Thank you all for your quick responses. I apologize for the delay in mine - had to handle some other projects.

 

As far as offsetting the commands by .1 second, I should have mentioned we are edge blending our two projectors for one full stage image. Offsetting the commands even by that small a margin looks too noticeable in the space. 

 

Mike, thank you for your info on Watchout's order of events. Out of curiosity, do the TCP commands ever execute from the display computer? In the past, we have run RS232 commands out of our display computers, but even if we disconnect our display computer from our router, we can send the TCP commands just from production. I assume that because the nature of networking is that everything is talking to each other, it would naturally work as long as any sending/receiving devices are connected. But I'm curious to know if our aux timeline cues placed in our main timeline send those commands out of the display computers. I hope that makes sense...

 

Since my original post, we went from our Netgear wireless router to a 10/100/1000 Mbps Gigabit switch.
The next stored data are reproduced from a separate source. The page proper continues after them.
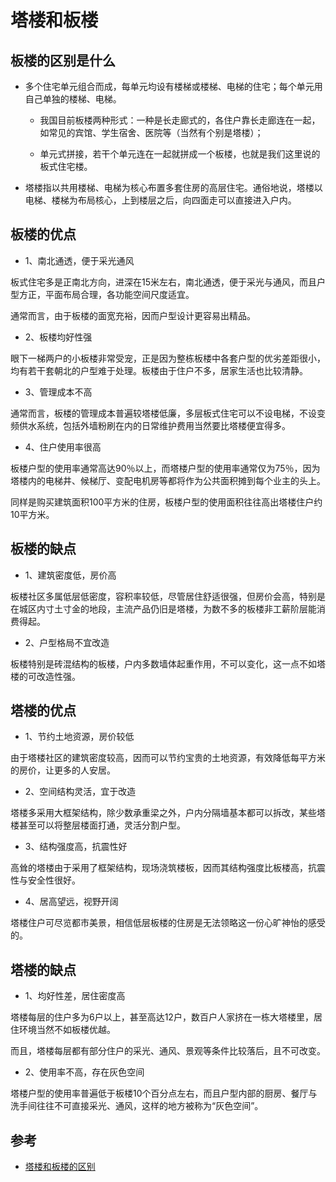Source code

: # 塔楼和板楼

## 板楼的区别是什么

- 多个住宅单元组合而成，每单元均设有楼梯或楼梯、电梯的住宅；每个单元用自己单独的楼梯、电梯。

  - 我国目前板楼两种形式：一种是长走廊式的，各住户靠长走廊连在一起，如常见的宾馆、学生宿舍、医院等（当然有个别是塔楼）；

  - 单元式拼接，若干个单元连在一起就拼成一个板楼，也就是我们这里说的板式住宅楼。

- 塔楼指以共用楼梯、电梯为核心布置多套住房的高层住宅。通俗地说，塔楼以电梯、楼梯为布局核心，上到楼层之后，向四面走可以直接进入户内。

## 板楼的优点

- 1、南北通透，便于采光通风

板式住宅多是正南北方向，进深在15米左右，南北通透，便于采光与通风，而且户型方正，平面布局合理，各功能空间尺度适宜。

通常而言，由于板楼的面宽充裕，因而户型设计更容易出精品。

- 2、板楼均好性强

眼下一梯两户的小板楼非常受宠，正是因为整栋板楼中各套户型的优劣差距很小，均有若干套朝北的户型难于处理。板楼由于住户不多，居家生活也比较清静。

- 3、管理成本不高

通常而言，板楼的管理成本普遍较塔楼低廉，多层板式住宅可以不设电梯，不设变频供水系统，包括外墙粉刷在内的日常维护费用当然要比塔楼便宜得多。

- 4、住户使用率很高

板楼户型的使用率通常高达90％以上，而塔楼户型的使用率通常仅为75％，因为塔楼内的电梯井、候梯厅、变配电机房等都将作为公共面积摊到每个业主的头上。

同样是购买建筑面积100平方米的住房，板楼户型的使用面积往往高出塔楼住户约10平方米。

## 板楼的缺点

- 1、建筑密度低，房价高

板楼社区多属低层低密度，容积率较低，尽管居住舒适很强，但房价会高，特别是在城区内寸土寸金的地段，主流产品仍旧是塔楼，为数不多的板楼非工薪阶层能消费得起。

- 2、户型格局不宜改造

板楼特别是砖混结构的板楼，户内多数墙体起重作用，不可以变化，这一点不如塔楼的可改造性强。

## 塔楼的优点

- 1、节约土地资源，房价较低

由于塔楼社区的建筑密度较高，因而可以节约宝贵的土地资源，有效降低每平方米的房价，让更多的人安居。

- 2、空间结构灵活，宜于改造

塔楼多采用大框架结构，除少数承重梁之外，户内分隔墙基本都可以拆改，某些塔楼甚至可以将整层楼面打通，灵活分割户型。

- 3、结构强度高，抗震性好

高耸的塔楼由于采用了框架结构，现场浇筑楼板，因而其结构强度比板楼高，抗震性与安全性很好。

- 4、居高望远，视野开阔

塔楼住户可尽览都市美景，相信低层板楼的住房是无法领略这一份心旷神怡的感受的。

## 塔楼的缺点

- 1、均好性差，居住密度高

塔楼每层的住户多为6户以上，甚至高达12户，数百户人家挤在一栋大塔楼里，居住环境当然不如板楼优越。

而且，塔楼每层都有部分住户的采光、通风、景观等条件比较落后，且不可改变。

- 2、使用率不高，存在灰色空间

塔楼户型的使用率普遍低于板楼10个百分点左右，而且户型内部的厨房、餐厅与洗手间往往不可直接采光、通风，这样的地方被称为“灰色空间”。

## 参考

- [塔楼和板楼的区别](http://zhishi.fang.com/xf/qg_462567.html)
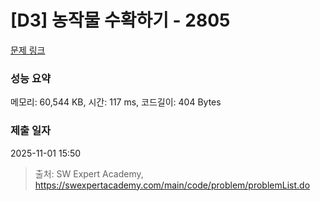 # [D3] 농작물 수확하기 - 2805 

[문제 링크](https://swexpertacademy.com/main/code/problem/problemDetail.do?contestProbId=AV7GLXqKAWYDFAXB) 

### 성능 요약

메모리: 60,544 KB, 시간: 117 ms, 코드길이: 404 Bytes

### 제출 일자

2025-11-01 15:50



> 출처: SW Expert Academy, https://swexpertacademy.com/main/code/problem/problemList.do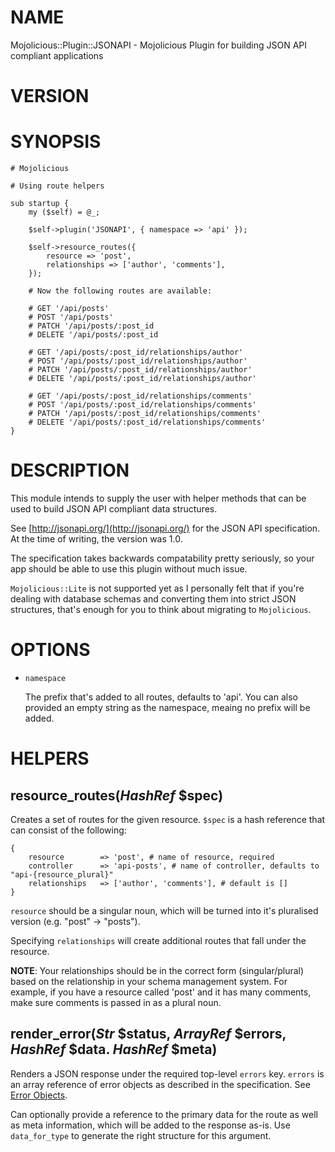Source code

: # NAME

Mojolicious::Plugin::JSONAPI - Mojolicious Plugin for building JSON API compliant applications

# VERSION

# SYNOPSIS

    # Mojolicious

    # Using route helpers

    sub startup {
        my ($self) = @_;

        $self->plugin('JSONAPI', { namespace => 'api' });

        $self->resource_routes({
            resource => 'post',
            relationships => ['author', 'comments'],
        });

        # Now the following routes are available:

        # GET '/api/posts'
        # POST '/api/posts'
        # PATCH '/api/posts/:post_id
        # DELETE '/api/posts/:post_id

        # GET '/api/posts/:post_id/relationships/author'
        # POST '/api/posts/:post_id/relationships/author'
        # PATCH '/api/posts/:post_id/relationships/author'
        # DELETE '/api/posts/:post_id/relationships/author'

        # GET '/api/posts/:post_id/relationships/comments'
        # POST '/api/posts/:post_id/relationships/comments'
        # PATCH '/api/posts/:post_id/relationships/comments'
        # DELETE '/api/posts/:post_id/relationships/comments'
    }

# DESCRIPTION

This module intends to supply the user with helper methods that can be used to build JSON API
compliant data structures.

See [http://jsonapi.org/](http://jsonapi.org/) for the JSON API specification. At the time of writing, the version was 1.0.

The specification takes backwards compatability pretty seriously, so your app should be able to use this
plugin without much issue.

`Mojolicious::Lite` is not supported yet as I personally felt that if you're dealing with database schemas
and converting them into strict JSON structures, that's enough for you to think about migrating to `Mojolicious`.

# OPTIONS

- `namespace`

    The prefix that's added to all routes, defaults to 'api'. You can also provided an empty string as the namespace,
    meaing no prefix will be added.

# HELPERS

## resource\_routes(_HashRef_ $spec)

Creates a set of routes for the given resource. `$spec` is a hash reference that can consist of the following:

    {
        resource        => 'post', # name of resource, required
        controller      => 'api-posts', # name of controller, defaults to "api-{resource_plural}"
        relationships   => ['author', 'comments'], # default is []
    }

`resource` should be a singular noun, which will be turned into it's pluralised version (e.g. "post" -> "posts").

Specifying `relationships` will create additional routes that fall under the resource.

**NOTE**: Your relationships should be in the correct form (singular/plural) based on the relationship in your
schema management system. For example, if you have a resource called 'post' and it has many comments, make
sure comments is passed in as a plural noun.

## render\_error(_Str_ $status, _ArrayRef_ $errors, _HashRef_ $data. _HashRef_ $meta)

Renders a JSON response under the required top-level `errors` key. `errors` is an array reference of error objects
as described in the specification. See [Error Objects](http://jsonapi.org/format/#error-objects).

Can optionally provide a reference to the primary data for the route as well as meta information, which will be added
to the response as-is. Use `data_for_type` to generate the right structure for this argument.

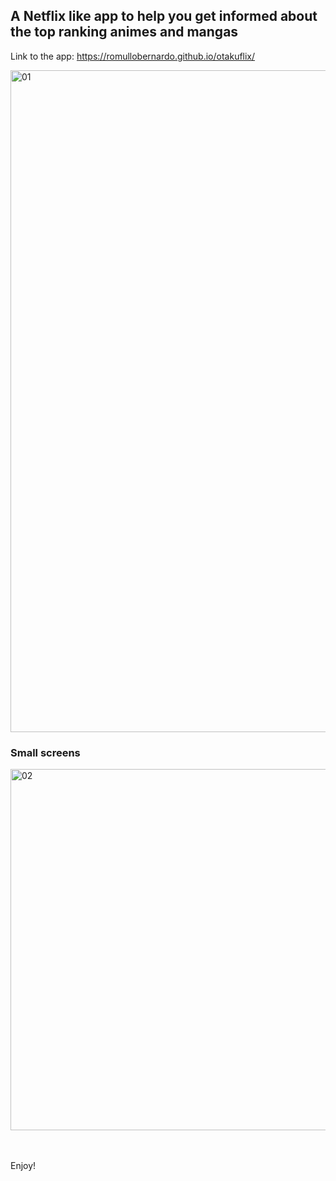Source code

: 
## A Netflix like app to help you get informed about the top ranking animes and mangas

Link to the app: https://romullobernardo.github.io/otakuflix/

<img width="1059" alt="01" src="https://user-images.githubusercontent.com/40496625/45378618-f3519a00-b5cb-11e8-9ce1-a3dd16028d20.png">

<br />

### Small screens 
<img width="578" alt="02" src="https://user-images.githubusercontent.com/40496625/45378648-0fedd200-b5cc-11e8-8645-42ab7acd09da.png">

<br />



<br />


<br />

Enjoy!
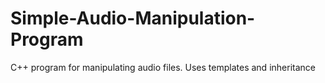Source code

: # Simple-Audio-Manipulation-Program
C++ program for manipulating audio files. 
Uses templates and inheritance
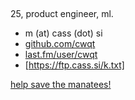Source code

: ## [](/)

25, product engineer, ml.

- m (at) cass (dot) si
- [github.com/cwqt](https://github.com/cwqt)
- [last.fm/user/cwqt](https://www.last.fm/user/cwqt)
- [https://ftp.cass.si/k.txt]

[help save the manatees!](https://www.savethemanatee.org/how-to-help/support-manatee-protection/)
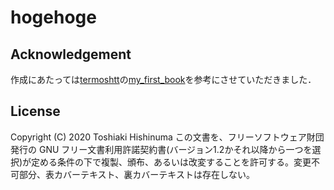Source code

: # hogehoge

## Acknowledgement
作成にあたっては[termoshtt](https://github.com/termoshtt)の[my_first_book](https://gitlab.com/termoshtt/my-first-mdbook)を参考にさせていただきました．

## License
Copyright (C) 2020 Toshiaki Hishinuma
この文書を、フリーソフトウェア財団発行の GNU フリー文書利用許諾契約書(バージョン1.2かそれ以降から一つを選択)が定める条件の下で複製、頒布、あるいは改変することを許可する。変更不可部分、表カバーテキスト、裏カバーテキストは存在しない。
That improved the success rate up to an estimated 90%. This of course still leaves us with concerns over the other 10%.

 

On another point of note, we have connected a separate computer to our switch to interface with our PJ Link devices directly. When we send shutter commands through that, it works every time. It seems like the core difference there is that the PJ Link interface isn't ever closing that TCP connection to the devices. What is the reasoning behind Watchout closing and reestablishing the TCP connections after a given period of inactivity?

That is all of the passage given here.